A liquid crystal panel was manufactured using a glass substrate having a thickness of 0.7 mm. After forming irregularities on the substrate (the side opposite to the liquid crystal electrodes) on the back side of the liquid crystal panel by etching, Al was deposited to form a cell. For comparison, a cell was prepared in which the glass substrate was etched under the same conditions on the outside of the liquid crystal panel under the same conditions to form irregularities, and then a reflective plate formed with Al was bonded thereto. In the liquid crystal cell according to the present invention, the reflection intensity at the time of white display was about 5% higher than that of the cell of the comparative example.

Example 2 A substrate having the same resolution as that of Example 1 was used, and a substrate on the side to be observed by a user was a glass substrate having a thickness of 0.7 mm. A liquid crystal cell was prepared. First, using a mold, after forming irregularities on the substrate (the opposite side to the liquid crystal electrode) on the back side of the liquid crystal panel, an electrode pattern for driving the liquid crystal was formed on the PC, and Al was formed on the opposite side. A reflective layer was provided. For comparison, the two substrates constituting the liquid crystal cell have a thickness of 0.7 m.
Using a glass substrate having a thickness of m, similar irregularities were formed on the back surface by etching, and then a film was formed by using Al as a reflective layer. As a result of the comparison, the reflection intensity at the time of white display hardly changed, but the number of double images using a PC substrate was extremely small.

Example 3 At the resolution of Example 1, irregularities were formed by etching on the side opposite to the side on which the electrodes were formed, and then substrates having a reflective layer before and after a photolithography step for an electrode pattern were manufactured. . Al was used as a reflective layer material.
After forming the reflective layer on both substrates, an inorganic coat layer was formed. As a result, in the substrate on which the reflection layer was formed before the photolithography step, the reflection layer was partially damaged by the etching solution. It is considered that the used protective coat did not provide sufficient protection against the etching solution. To solve this problem, it is necessary to take measures such as increasing the thickness of the protective coat or increasing the number of layers.

No change in the reflective layer was observed on the substrate on which the reflective layer was formed after the photolithography step. It was found that by forming the reflective layer after the photolithography step, the reliability and quality of the reflective layer could be improved and the cost could be reduced.

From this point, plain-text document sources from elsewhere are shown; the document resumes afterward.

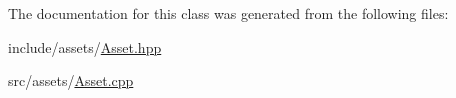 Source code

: The documentation for this class was generated from the following files\-:\begin{DoxyCompactItemize}
\item 
include/assets/\hyperlink{Asset_8hpp}{Asset.\-hpp}\item 
src/assets/\hyperlink{Asset_8cpp}{Asset.\-cpp}\end{DoxyCompactItemize}

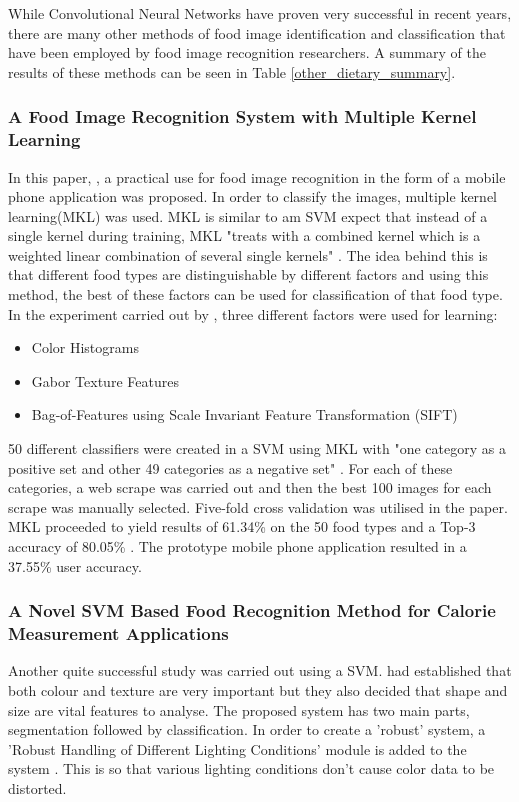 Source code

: While Convolutional Neural Networks have proven very successful in recent years, there are many other methods of food image identification and classification that have been employed by food image recognition researchers.
A summary of the results of these methods can be seen in Table \ref{other_dietary_summary}.

\subsubsection*{A Food Image Recognition System with Multiple Kernel Learning}
In this paper, \textcite{kernelLearning}, a practical use for food image recognition in the form of a mobile phone application was proposed. In order to classify the images, multiple kernel learning(MKL) was used. MKL is similar to am SVM expect that instead of a single kernel during training, MKL "treats with a combined kernel which is a weighted linear combination of several single kernels" \textcite{kernelLearning}. The idea behind this is that different food types are distinguishable by different factors and using this method, the best of these factors can be used for classification of that food type. In the experiment carried out by \textcite{kernelLearning}, three different factors were used for learning:
\begin{itemize}
	\item{Color Histograms}
	\item{Gabor Texture Features}
	\item{Bag-of-Features using Scale Invariant Feature Transformation (SIFT)}
\end{itemize}

50 different classifiers were created in a SVM using MKL with "one category as a positive set and other 49 categories as a negative set" \textcite{kernelLearning}. For each of these categories, a web scrape was carried out and then the best 100 images for each scrape was manually selected. Five-fold cross validation was utilised in the paper. MKL proceeded to yield results of 61.34\% on the 50 food types and a Top-3 accuracy of 80.05\% \textcite{kernelLearning}. The prototype mobile phone application resulted in a 37.55\% user accuracy.

\subsubsection*{A Novel SVM Based Food Recognition Method for Calorie Measurement Applications}
Another quite successful study was carried out using a SVM. \textcite{novelSVM} had established that both colour and texture are very important but they also decided that shape and size are vital features to analyse. The proposed system has two main parts, segmentation followed by classification. In order to create a 'robust' system, a 'Robust Handling of Different Lighting Conditions' module is added to the system \textcite{novelSVM}. This is so that various lighting conditions don't cause color data to be distorted. 

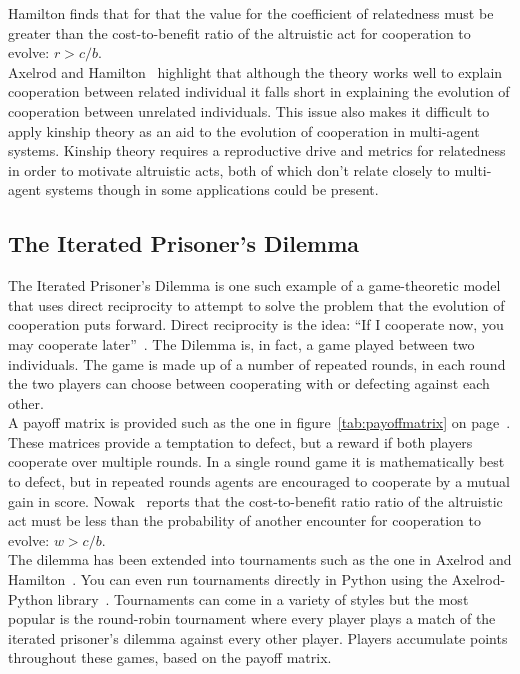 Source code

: \documentclass[twoside,twocolumn]{article}
\begin{document}
Hamilton finds that for that the value for the coefficient of relatedness must be greater than the cost-to-benefit ratio of the altruistic act for cooperation to evolve: $r>c/b$.\\
Axelrod and Hamilton~\cite{evolution_of_cooperation} highlight that although the theory works well to explain cooperation between related individual it falls short in explaining the evolution of cooperation between unrelated individuals. This issue also makes it difficult to apply kinship theory as an aid to the evolution of cooperation in multi-agent systems. Kinship theory requires a reproductive drive and metrics for relatedness in order to motivate altruistic acts, both of which don't relate closely to multi-agent systems though in some applications could be present.

\subsection{The Iterated Prisoner's Dilemma}
The Iterated Prisoner's Dilemma is one such example of a game-theoretic model that uses direct reciprocity to attempt to solve the problem that the evolution of cooperation puts forward. Direct reciprocity is the idea: ``If I cooperate now, you may cooperate later''~\cite{five_rules_coop}. The Dilemma is, in fact, a game played between two individuals. The game is made up of a number of repeated rounds, in each round the two players can choose between cooperating with or defecting against each other.\\
A payoff matrix is provided such as the one in figure~\ref{tab:payoffmatrix} on page~\pageref{tab:payoffmatrix}. These matrices provide a temptation to defect, but a reward if both players cooperate over multiple rounds. In a single round game it is mathematically best to defect, but in repeated rounds agents are encouraged to cooperate by a mutual gain in score. Nowak~\cite{five_rules_coop} reports that the cost-to-benefit ratio ratio of the altruistic act must be less than the probability of another encounter for cooperation to evolve: $w>c/b$.\\
The dilemma has been extended into tournaments such as the one in Axelrod and Hamilton~\cite{evolution_of_cooperation}. You can even run tournaments directly in Python using the Axelrod-Python library~\cite{axelrodproject}. Tournaments can come in a variety of styles but the most popular is the round-robin tournament where every player plays a match of the iterated prisoner's dilemma against every other player. Players accumulate points throughout these games, based on the payoff matrix.\\
\end{document}
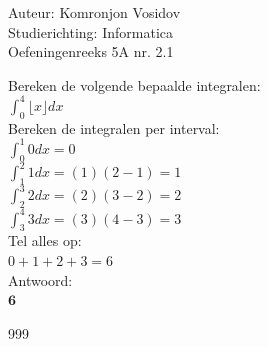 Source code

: \documentclass[a4paper]{article}
\newcommand{\dint}{\displaystyle\int}
\begin{document}
	
	\noindent \large Auteur: Komronjon Vosidov \\
	\noindent \large Studierichting: Informatica\\
	\noindent \large Oefeningenreeks 5A nr. 2.1\\
	
	\medskip
	
	\normalsize
    Bereken de volgende bepaalde integralen:\\
	
	$\dint_{0}^{4} \lfloor x \rfloor  dx$\\
		
	Bereken de integralen per interval:\\
	
	$\dint_{0}^{1} 0  dx = 0$\\
	
	$\dint_{1}^{2} 1  dx = (1)(2-1) = 1$\\
	
	$\dint_{2}^{3} 2  dx = (2)(3-2) = 2$\\
	
	$\dint_{3}^{4} 3  dx = (3)(4-3) = 3$\\
	
	Tel alles op:\\
	
	$0 + 1 + 2 + 3 = 6$\\
	
	Antwoord:\\
	
	$\mathbf{6}$\\
	
	
	
	
\begin{thebibliography}{999}
\end{thebibliography}		
\end{document}
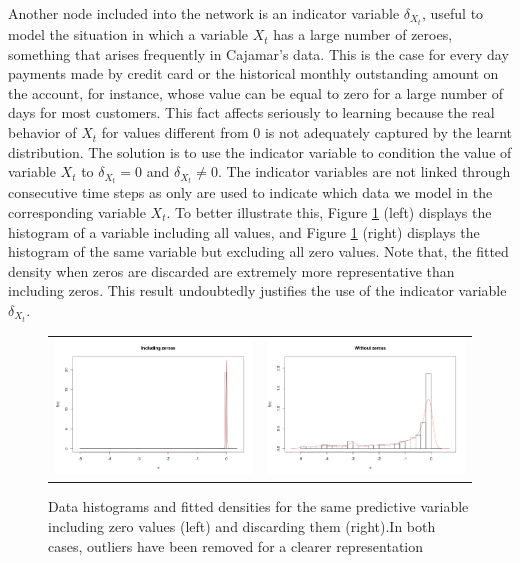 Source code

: Another node included into the network is an indicator variable $\delta_{X_t}$, useful to model the situation in which a variable $X_t$ has a large number of zeroes, something that arises frequently in Cajamar's data. This is the case for every day payments made by credit card or the historical monthly outstanding amount on the account, for instance, whose value can be equal to zero for a large number of days for most customers. This fact affects seriously to learning because the real behavior of $X_t$ for values different from 0 is not adequately captured by the learnt distribution.
The solution is to use the indicator variable to condition the value of variable $X_t$ to $\delta_{X_t} = 0$ and $\delta_{X_t}\neq 0$. The indicator variables are not linked through consecutive time steps as only are used to indicate which data we model in the corresponding variable $X_t$. To better illustrate this, Figure \ref{fig:CajamarZeroes} (left) displays the histogram of a variable including all values, and Figure \ref{fig:CajamarZeroes} (right) displays the histogram of the same variable but excluding all zero values. Note that, the fitted density when zeros are discarded are extremely more representative than including zeros. This result undoubtedly justifies the use of the indicator variable $\delta_{X_t}$.

\begin{figure}[h]
  \centering
    \begin{tabular}{cc}    
       \includegraphics[width=70mm]{figures/with_zeroes}&
       \includegraphics[width=70mm]{figures/without_zeroes}
    \end{tabular}
    \caption{\label{fig:CajamarZeroes}Data histograms and fitted densities for the same predictive variable including zero values (left) and discarding them (right).In both cases, outliers have been removed for a clearer representation}

\end{figure}

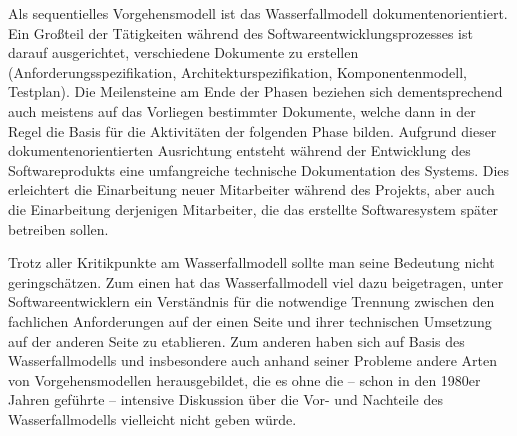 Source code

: 
Als sequentielles Vorgehensmodell ist das Wasserfallmodell dokumentenorientiert. Ein Großteil der Tätigkeiten während des Softwareentwicklungsprozesses ist darauf ausgerichtet, verschiedene Dokumente
zu erstellen (\zb Anforderungsspezifikation, Architekturspezifikation, Komponentenmodell, Testplan). Die Meilensteine am Ende der Phasen beziehen sich dementsprechend auch meistens auf das Vorliegen bestimmter Dokumente, welche dann in der Regel die Basis für die Aktivitäten der folgenden Phase bilden. Aufgrund dieser dokumentenorientierten Ausrichtung entsteht während der Entwicklung des Softwareprodukts eine umfangreiche technische Dokumentation des Systems. Dies erleichtert die Einarbeitung neuer Mitarbeiter während des Projekts, aber auch die Einarbeitung derjenigen Mitarbeiter, die das erstellte Softwaresystem später betreiben sollen.

\vspace{2mm} %


Trotz aller Kritikpunkte am Wasserfallmodell sollte man seine Bedeutung nicht geringschätzen. Zum einen hat das Wasserfallmodell viel dazu beigetragen, unter Softwareentwicklern ein Verständnis für die notwendige Trennung zwischen den fachlichen Anforderungen auf der einen Seite und ihrer technischen Umsetzung auf der anderen Seite zu etablieren. Zum anderen haben sich auf Basis des Wasserfallmodells und insbesondere auch anhand seiner Probleme andere Arten von Vorgehensmodellen herausgebildet, die es ohne die – schon in den 1980er Jahren geführte – intensive Diskussion über die Vor- und Nachteile des Wasserfallmodells vielleicht nicht geben würde.

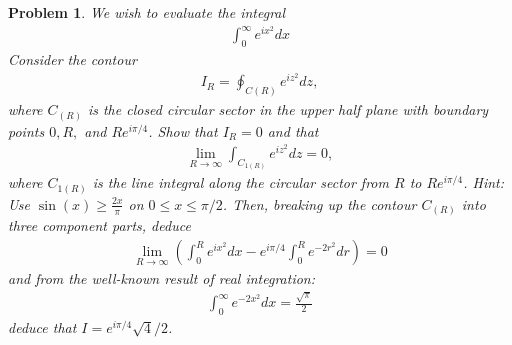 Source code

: \documentclass[12pt]{report}
\newtheorem{problem}{Problem}
\begin{document}
\begin{problem}
    We wish to evaluate the integral 
    \begin{align*}
        \int_0^\infty e^{ix^2}dx
    \end{align*}
    Consider the contour
    \begin{align*}
        I_R = \oint_{C(R)}e^{iz^2}dz,
    \end{align*}
    where $C_{(R)}$ is the closed circular sector in the upper half plane with boundary points $0,R,$ and
    $Re^{i\pi/4}$. Show that $I_R = 0$ and that
    \begin{align*}
        \lim_{R \rightarrow \infty} \int_{C_{1(R)}} e^{iz^2} dz = 0,
    \end{align*}
    where $C_{1(R)}$ is the line integral along the circular sector from $R$ to $Re^{i\pi/4}$. Hint: Use $\sin(x) \geq \frac{2x}{\pi}$ on $0 \leq x \leq \pi/2$.
    Then, breaking up the contour $C_{(R)}$ into three component parts, deduce
    \begin{align*}
        \lim_{R \rightarrow \infty} \left( \int_0^R e^{ix^2}dx - e^{i\pi/4} \int_0^R e^{-2r^2}dr \right) = 0
    \end{align*}
    and from the well-known result of real integration:
    \begin{align*}
        \int_0^\infty e^{-2x^2}dx = \frac{\sqrt{\pi}}{2}
    \end{align*}
    deduce that $I = e^{i\pi/4}\sqrt{4}/2$.
\end{problem}
\end{document}
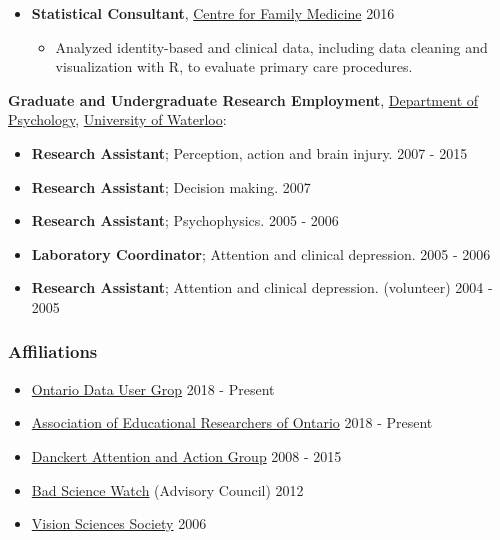 \documentclass[10pt]{article}
\providecommand{\tightlist}{%
  \setlength{\itemsep}{0pt}\setlength{\parskip}{0pt}}
\begin{document}
\pagebreak[2]

\begin{itemize}
\item
  \textbf{Statistical Consultant},
  \href{https://family-medicine.ca/}{Centre for Family Medicine}
  \hfill 2016

  \begin{itemize}
  \tightlist
  \item
    Analyzed identity-based and clinical data, including data cleaning
    and visualization with R, to evaluate primary care procedures.
  \end{itemize}
\end{itemize}

\pagebreak[2]

\textbf{Graduate and Undergraduate Research Employment},
\href{http://psychology.uwaterloo.ca}{Department of Psychology},
\href{http://www.uwaterloo.ca/}{University of Waterloo}:

\begin{itemize}
\tightlist
\item
  \textbf{Research Assistant}; Perception, action and brain injury.
  \hfill 2007 - 2015
\item
  \textbf{Research Assistant}; Decision making. \hfill             2007
\item
  \textbf{Research Assistant}; Psychophysics. \hfill               2005
  - 2006
\item
  \textbf{Laboratory Coordinator}; Attention and clinical depression.
  \hfill                 2005 - 2006
\item
  \textbf{Research Assistant}; Attention and clinical depression.
  (volunteer) \hfill                    2004 - 2005
\end{itemize}

\pagebreak[3]

\subsubsection{Affiliations}\label{affiliations}

\begin{itemize}
\tightlist
\item
  \href{https://dugroup.ca/about/}{Ontario Data User Grop} \hfill 2018 -
  Present
\item
  \href{https://www.aero-aoce.org}{Association of Educational
  Researchers of Ontario} \hfill 2018 - Present
\item
  \href{http://thedaag.uwaterloo.ca/}{Danckert Attention and Action
  Group} \hfill 2008 - 2015
\item
  \href{http://badsciencewatch.ca}{Bad Science Watch} (Advisory Council)
  \hfill 2012
\item
  \href{VisionSciences.ca}{Vision Sciences Society} \hfill 2006
\end{itemize}
\end{document}
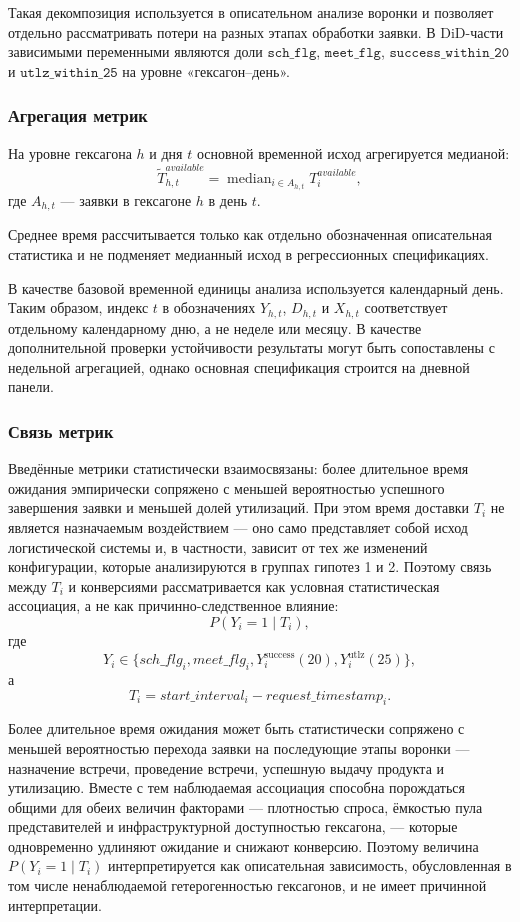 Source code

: \documentclass[14pt,a4paper]{extarticle}
\begin{document}
Такая декомпозиция используется в описательном анализе воронки и позволяет отдельно рассматривать потери на разных этапах обработки заявки. В DiD-части зависимыми переменными являются доли \(\texttt{sch\_flg}\), \(\texttt{meet\_flg}\), \(\texttt{success\_within\_20}\) и \(\texttt{utlz\_within\_25}\) на уровне «гексагон--день».

\subsubsection{Агрегация метрик}

На уровне гексагона \(h\) и дня \(t\) основной временной исход агрегируется медианой:
\[
    \widetilde{T}^{available}_{h,t}
    =\operatorname{median}_{i\in A_{h,t}} T^{available}_i,
\]
где \(A_{h,t}\) --- заявки в гексагоне \(h\) в день \(t\).

Среднее время рассчитывается только как отдельно обозначенная описательная статистика и не подменяет медианный исход в регрессионных спецификациях.

В качестве базовой временной единицы анализа используется календарный день. Таким образом, индекс \(t\) в обозначениях \(Y_{h,t}\), \(D_{h,t}\) и \(X_{h,t}\) соответствует отдельному календарному дню, а не неделе или месяцу. В качестве дополнительной проверки устойчивости результаты могут быть сопоставлены с недельной агрегацией, однако основная спецификация строится на дневной панели.

\subsubsection{Связь метрик}

Введённые метрики статистически взаимосвязаны: более длительное время ожидания эмпирически сопряжено с меньшей вероятностью успешного завершения заявки и меньшей долей утилизаций. При этом время доставки $T_i$ не является назначаемым воздействием --- оно само представляет собой исход логистической системы и, в частности, зависит от тех же изменений конфигурации, которые анализируются в группах гипотез 1 и 2. Поэтому связь между $T_i$ и конверсиями рассматривается как условная статистическая ассоциация, а не как причинно-следственное влияние:
\[
P(Y_i = 1\mid T_i),
\]
где
\[
Y_i \in \{sch\_flg_i, meet\_flg_i, Y_i^{\mathrm{success}}(20), Y_i^{\mathrm{utlz}}(25)\},
\]
а
\[
T_i = start\_interval_i - request\_timestamp_i.
\]

Более длительное время ожидания может быть статистически сопряжено с меньшей вероятностью перехода заявки на последующие этапы воронки --- назначение встречи, проведение встречи, успешную выдачу продукта и утилизацию. Вместе с тем наблюдаемая ассоциация способна порождаться общими для обеих величин факторами --- плотностью спроса, ёмкостью пула представителей и инфраструктурной доступностью гексагона, --- которые одновременно удлиняют ожидание и снижают конверсию. Поэтому величина $P(Y_i=1 \mid T_i)$ интерпретируется как описательная зависимость, обусловленная в том числе ненаблюдаемой гетерогенностью гексагонов, и не имеет причинной интерпретации.
\end{document}
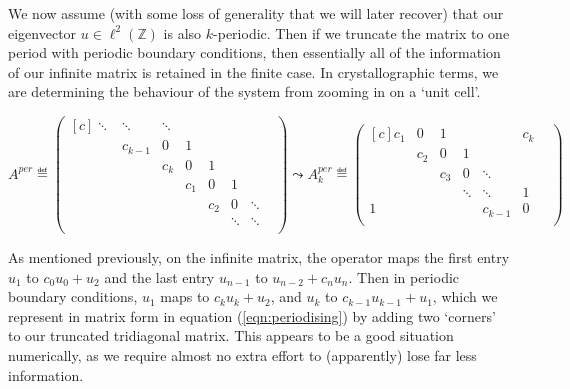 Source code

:\documentclass[../main.tex]{subfiles}
\begin{document}
We now assume (with some loss of generality that we will later recover) that our
eigenvector $u \in \ell^2(\mathbb{Z})$ is also $k$-periodic. Then if we truncate
the matrix to one period with periodic boundary conditions, then essentially all
of the information of our infinite matrix is retained in the finite case. In
crystallographic terms, we are determining the behaviour of the system from
zooming in on a `unit cell'.

\begin{equation}
\label{eqn:periodising}
  A^{per} \eqdef
  \begin{pmatrix*}[c]
    \ddots & \ddots & \ddots & & & & \\
    & c_{k-1} & 0 & 1 & & & & \\
    & & c_{k} & 0 & 1 & & & \\
    & & & c_1 & 0 & 1 & \\
    & & &  & c_2 & 0 & \ddots \\
    & & & & & \ddots & \ddots & \\
  \end{pmatrix*}
  \leadsto 
  A^{per}_k \eqdef
  \begin{pmatrix*}[c]
    c_1 & 0 & 1 & & & c_{k}\\
    & c_2 & 0 & 1 & & & \\
    & & c_3 & 0 & \ddots & & \\
    & & & \ddots & \ddots & 1 & \\
    1 & & & & c_{k-1} & 0\\ 
  \end{pmatrix*}
\end{equation}

As mentioned previously, on the infinite matrix, the operator maps the first
entry $u_1$ to $c_0 u_0 + u_2$ and the last entry $u_{n-1}$ to $u_{n-2} + c_{n}
u_{n}$. Then in periodic boundary conditions, $u_1$ maps to $c_k u_k + u_2$, and
$u_{k}$ to $c_{k-1} u_{k-1} + u_{1}$, which we represent in matrix form in
equation (\ref{eqn:periodising}) by adding two `corners' to our truncated
tridiagonal matrix. This appears to be a good situation numerically, as we
require almost no extra effort to (apparently) lose far less information.\\
\end{document}
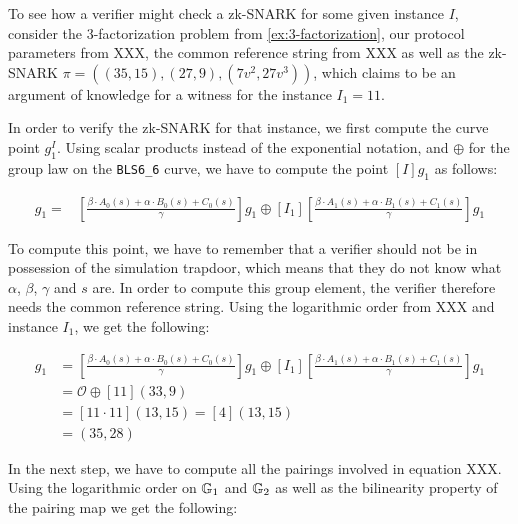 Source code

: \begin{example} To see how a verifier might check  
a zk-SNARK for some given instance $I$, consider the $3$-factorization problem from \ref{ex:3-factorization}, our protocol parameters from XXX, the common reference string from XXX as well as the zk-SNARK $\pi=((35,15),(27,9),(7v^2,27v^3))$, which claims to be an argument of knowledge for a witness for the instance $I_1=11$.

In order to verify the zk-SNARK for that instance, we first compute the curve point $g_1^I$. Using scalar products instead of the exponential notation, and $\oplus$ for the group law on the \texttt{BLS6\_6} curve, we have to compute the point $[I]g_1$ as follows:

\begin{align*}
[I]g_1 = & [\frac{\beta\cdot A_{0}(s)+\alpha\cdot B_{0}(s)+C_{0}(s)}{\gamma}]g_1 \oplus [I_1][\frac{\beta\cdot A_{1}(s)+\alpha\cdot B_{1}(s)+C_{1}(s)}{\gamma}]g_1
\end{align*}

To compute this point, we have to remember that a verifier should not be in possession of the simulation trapdoor, which means that they do not know what $\alpha$, $\beta$, $\gamma$ and $s$ are. In order to compute this group element, the verifier therefore needs the common reference string. Using the logarithmic order from XXX and instance $I_1$, we get the following:

\begin{align*}
[I]g_1 & = [\frac{\beta\cdot A_{0}(s)+\alpha\cdot B_{0}(s)+C_{0}(s)}{\gamma}]g_1 \oplus [I_1][\frac{\beta\cdot A_{1}(s)+\alpha\cdot B_{1}(s)+C_{1}(s)}{\gamma}]g_1\\
       & = \mathcal{O} \oplus [11](33,9)\\
       & = [11\cdot 11](13,15) = [4](13,15)\\
       & = (35,28)
\end{align*} 

In the next step, we have to compute all the pairings involved in equation XXX. Using the logarithmic order on $\mathbb{G}_1$ and $\mathbb{G}_2$ as well as the bilinearity property of the pairing map we get the following:


\end{example}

Example 4 At the resolution of Example 1, a PC was used for the substrate, and before and after the formation of the transparent electrode material, the pattern for the reflective layer was transferred onto the substrate by a mold. After the above steps, Al was used as the material of the reflective layer in the same manner as in Example 3, and a liquid crystal cell was manufactured by a normal manufacturing process. The operation was confirmed with the circuit configuration shown in FIG. In the cell where the pattern transfer was performed after the film formation of the transparent electrode material, there was a display defect considered to be a disconnection of the electrode. On the other hand, in the cell where the pattern was transferred before the formation of the transparent electrode material, no disconnection occurred in the electrode.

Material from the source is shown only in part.